EEG Source Localization
For the interpretability of microstates in terms of the functional significance of the involved brain networks, we computed the sources contributing to each of the mean microstate topographies using low-resolution brain electric tomography (LORETA Pascual-Marqui et al., 1994). The lead field for the inverse solution was calculated for 65 electrode positions and the average brain of the Montreal Neurological Institute (MNI) in a grey matter-constrained head model using the LSMAC head model with 6000 distributed solution points.
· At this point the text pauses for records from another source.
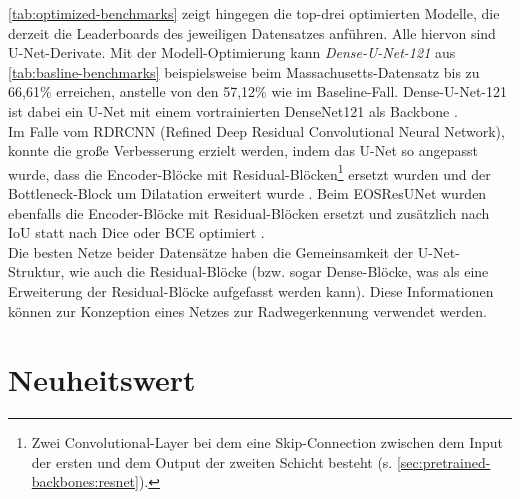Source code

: \autoref{tab:optimized-benchmarks} zeigt hingegen die top-drei optimierten Modelle, die derzeit die Leaderboards 
des jeweiligen Datensatzes anführen. Alle hiervon sind U-Net-Derivate.
Mit der Modell-Optimierung kann \textit{Dense-U-Net-121} aus \autoref{tab:basline-benchmarks} beispielsweise beim Massachusetts-Datensatz 
bis zu 66,61\% erreichen, anstelle von den 57,12\% wie im Baseline-Fall. 
Dense-U-Net-121 ist dabei ein U-Net mit einem vortrainierten DenseNet121 als Backbone \cite{C.Henry.2021}. \\
Im Falle vom RDRCNN (Refined Deep Residual Convolutional Neural Network), konnte die große Verbesserung erzielt werden,
indem das U-Net so angepasst wurde, dass die Encoder-Blöcke mit Residual-Blöcken\footnote{Zwei Convolutional-Layer bei dem eine Skip-Connection zwischen dem Input der ersten und dem Output der zweiten Schicht besteht (s. \autoref{sec:pretrained-backbones:resnet}).} 
ersetzt wurden und der Bottleneck-Block
um Dilatation erweitert wurde \cite{Gao.2019}. 
Beim EOSResUNet wurden ebenfalls die Encoder-Blöcke mit Residual-Blöcken ersetzt und zusätzlich nach \ac{IoU} statt nach Dice oder \ac{BCE} optimiert \cite{O.Filin.2018}. \\
Die besten Netze beider Datensätze haben die Gemeinsamkeit der U-Net-Struktur, wie auch die Residual-Blöcke (bzw.
sogar Dense-Blöcke, was als eine Erweiterung der Residual-Blöcke aufgefasst werden kann). 
Diese Informationen können zur Konzeption eines Netzes zur Radwegerkennung verwendet werden.  

\section{Neuheitswert} \label{sec:novelty}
Standardization over time was applied to each solution point to eliminate activation biases (Bréchet et al., 2019, 2020; Michel & Brunet, 2019). The estimated current densities of each participant were averaged across all time points that were attributed to a given microstate in each condition, and the averaged local source maxima are reported in the results.
Statistical Analysis
To test for differences in the predicted values of the spatiotemporal microstate parameters as a function of reported experience and microstate class, we performed separate linear mixed models with the dependent variables of duration, occurrence, contribution, and mean GFP. We analyzed the data using RStudio 1.3 (RStudio, Inc., 2020), fitting all models with the package lme4 (Bates et al., 2014). The two fixed factors, rating score (centered mean score) and microstate class (factor), as well as the interaction term, were included in the analysis. A by-subject random intercept was added to represent between-person variability and account for the unbalanced data structure (1|subject) (Bates et al., 2014). Type III tests of fixed effects were reported for omnibus tests. Our main interest was the evaluation of potential main effects of rating score, as well as the cross-level interaction effect of rating score × microstate class. To quantify and visualize significant effects, we estimated and compared the linear trends of the mean rating score depending on the different microstate classes using the ‘emtrends’ function included in the RStudio package ‘emmeans’ (version 1.6.2) and tested these trends against zero using conditional t-tests. Moreover, Pearson correlation coefficients were calculated between all scales, as well as between all screening questionnaires and the subject-mean of experience ratings to assess the strength of association between the general tendency for unusual experiences and experiences reported during the experiment.